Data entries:

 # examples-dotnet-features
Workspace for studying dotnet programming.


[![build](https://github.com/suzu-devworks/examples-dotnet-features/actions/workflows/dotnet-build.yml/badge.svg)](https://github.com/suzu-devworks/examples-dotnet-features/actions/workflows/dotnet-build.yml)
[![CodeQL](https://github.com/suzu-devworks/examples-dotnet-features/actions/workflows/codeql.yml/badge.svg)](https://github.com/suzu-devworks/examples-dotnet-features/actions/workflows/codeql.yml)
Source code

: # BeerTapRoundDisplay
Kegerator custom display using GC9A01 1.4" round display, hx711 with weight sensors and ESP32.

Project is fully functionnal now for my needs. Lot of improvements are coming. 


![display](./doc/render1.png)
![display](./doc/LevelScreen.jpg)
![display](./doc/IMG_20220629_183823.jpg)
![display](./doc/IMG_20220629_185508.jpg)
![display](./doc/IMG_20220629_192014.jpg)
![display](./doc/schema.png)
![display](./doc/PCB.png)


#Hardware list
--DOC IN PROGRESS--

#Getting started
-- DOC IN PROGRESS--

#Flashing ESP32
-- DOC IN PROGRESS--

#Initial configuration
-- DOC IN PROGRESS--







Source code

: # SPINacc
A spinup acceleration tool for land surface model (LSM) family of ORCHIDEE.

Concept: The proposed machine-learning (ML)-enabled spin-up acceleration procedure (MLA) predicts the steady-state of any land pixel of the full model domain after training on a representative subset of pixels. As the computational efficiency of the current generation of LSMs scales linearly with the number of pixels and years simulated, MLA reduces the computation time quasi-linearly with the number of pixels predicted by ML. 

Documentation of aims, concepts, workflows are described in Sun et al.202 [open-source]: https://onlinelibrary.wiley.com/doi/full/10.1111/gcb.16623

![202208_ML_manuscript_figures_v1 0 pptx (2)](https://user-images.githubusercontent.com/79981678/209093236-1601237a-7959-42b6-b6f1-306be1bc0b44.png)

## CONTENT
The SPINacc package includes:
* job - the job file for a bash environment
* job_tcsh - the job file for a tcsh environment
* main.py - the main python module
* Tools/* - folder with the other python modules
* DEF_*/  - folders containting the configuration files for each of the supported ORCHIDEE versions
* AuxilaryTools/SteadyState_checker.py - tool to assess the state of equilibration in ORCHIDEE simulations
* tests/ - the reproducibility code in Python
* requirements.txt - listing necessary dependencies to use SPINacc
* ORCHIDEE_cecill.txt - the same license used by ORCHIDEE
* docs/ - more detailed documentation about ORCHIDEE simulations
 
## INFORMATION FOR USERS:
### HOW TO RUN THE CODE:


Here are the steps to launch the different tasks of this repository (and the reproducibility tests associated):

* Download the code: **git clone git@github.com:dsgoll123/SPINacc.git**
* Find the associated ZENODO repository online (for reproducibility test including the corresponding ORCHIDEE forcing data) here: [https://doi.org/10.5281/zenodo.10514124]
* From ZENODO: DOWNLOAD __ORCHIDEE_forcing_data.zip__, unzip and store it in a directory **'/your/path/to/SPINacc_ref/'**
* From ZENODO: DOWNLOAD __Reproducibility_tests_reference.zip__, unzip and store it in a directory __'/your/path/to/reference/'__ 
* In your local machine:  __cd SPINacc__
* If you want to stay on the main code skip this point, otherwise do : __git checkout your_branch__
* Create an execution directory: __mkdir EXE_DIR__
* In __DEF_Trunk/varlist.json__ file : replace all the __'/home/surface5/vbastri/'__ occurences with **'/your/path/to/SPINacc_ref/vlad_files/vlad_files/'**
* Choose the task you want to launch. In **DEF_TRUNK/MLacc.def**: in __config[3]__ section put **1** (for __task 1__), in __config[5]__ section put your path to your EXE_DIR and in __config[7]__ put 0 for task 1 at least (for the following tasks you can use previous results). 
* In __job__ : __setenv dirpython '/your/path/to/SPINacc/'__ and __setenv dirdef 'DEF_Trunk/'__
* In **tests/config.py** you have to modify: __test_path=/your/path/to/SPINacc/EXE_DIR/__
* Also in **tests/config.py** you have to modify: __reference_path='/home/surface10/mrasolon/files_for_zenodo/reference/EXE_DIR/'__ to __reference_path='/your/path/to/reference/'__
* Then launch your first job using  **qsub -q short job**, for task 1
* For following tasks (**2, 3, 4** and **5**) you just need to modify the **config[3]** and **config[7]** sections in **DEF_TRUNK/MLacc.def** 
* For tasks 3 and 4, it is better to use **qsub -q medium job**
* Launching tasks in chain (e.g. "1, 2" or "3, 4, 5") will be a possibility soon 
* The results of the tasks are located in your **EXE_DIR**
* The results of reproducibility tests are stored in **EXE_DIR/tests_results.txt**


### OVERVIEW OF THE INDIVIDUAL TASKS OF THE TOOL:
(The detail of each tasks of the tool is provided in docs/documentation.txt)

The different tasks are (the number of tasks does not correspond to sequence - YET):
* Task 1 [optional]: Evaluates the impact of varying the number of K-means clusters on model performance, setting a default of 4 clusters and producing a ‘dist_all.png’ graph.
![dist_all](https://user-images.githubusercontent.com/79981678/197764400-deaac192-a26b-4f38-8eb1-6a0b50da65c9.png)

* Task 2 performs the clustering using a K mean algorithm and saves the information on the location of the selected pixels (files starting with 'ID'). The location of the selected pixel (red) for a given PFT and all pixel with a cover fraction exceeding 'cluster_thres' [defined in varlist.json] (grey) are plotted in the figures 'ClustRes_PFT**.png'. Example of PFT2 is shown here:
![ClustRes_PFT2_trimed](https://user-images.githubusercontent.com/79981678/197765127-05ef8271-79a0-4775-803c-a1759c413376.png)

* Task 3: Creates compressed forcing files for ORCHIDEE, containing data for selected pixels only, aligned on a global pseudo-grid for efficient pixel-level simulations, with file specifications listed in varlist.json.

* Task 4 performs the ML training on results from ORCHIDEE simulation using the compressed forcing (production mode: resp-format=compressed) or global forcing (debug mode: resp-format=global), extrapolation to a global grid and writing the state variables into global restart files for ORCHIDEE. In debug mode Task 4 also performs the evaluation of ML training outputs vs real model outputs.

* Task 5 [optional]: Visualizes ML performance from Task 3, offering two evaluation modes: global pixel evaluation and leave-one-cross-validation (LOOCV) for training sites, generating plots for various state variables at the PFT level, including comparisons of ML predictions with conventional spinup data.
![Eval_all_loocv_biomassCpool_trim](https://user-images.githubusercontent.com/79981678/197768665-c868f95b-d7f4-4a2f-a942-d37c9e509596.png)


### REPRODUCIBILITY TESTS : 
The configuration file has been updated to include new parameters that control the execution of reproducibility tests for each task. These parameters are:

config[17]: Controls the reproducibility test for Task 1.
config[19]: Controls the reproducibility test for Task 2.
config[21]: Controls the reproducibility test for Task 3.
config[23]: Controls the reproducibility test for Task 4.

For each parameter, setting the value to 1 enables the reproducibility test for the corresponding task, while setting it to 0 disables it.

• _What you are asked to do_
Copy the lines above that hold the word "setting".

• _Output below_
* Task 1 [optional]: Evaluates the impact of varying the number of K-means clusters on model performance, setting a default of 4 clusters and producing a ‘dist_all.png’ graph.
For each parameter, setting the value to 1 enables the reproducibility test for the corresponding task, while setting it to 0 disables it.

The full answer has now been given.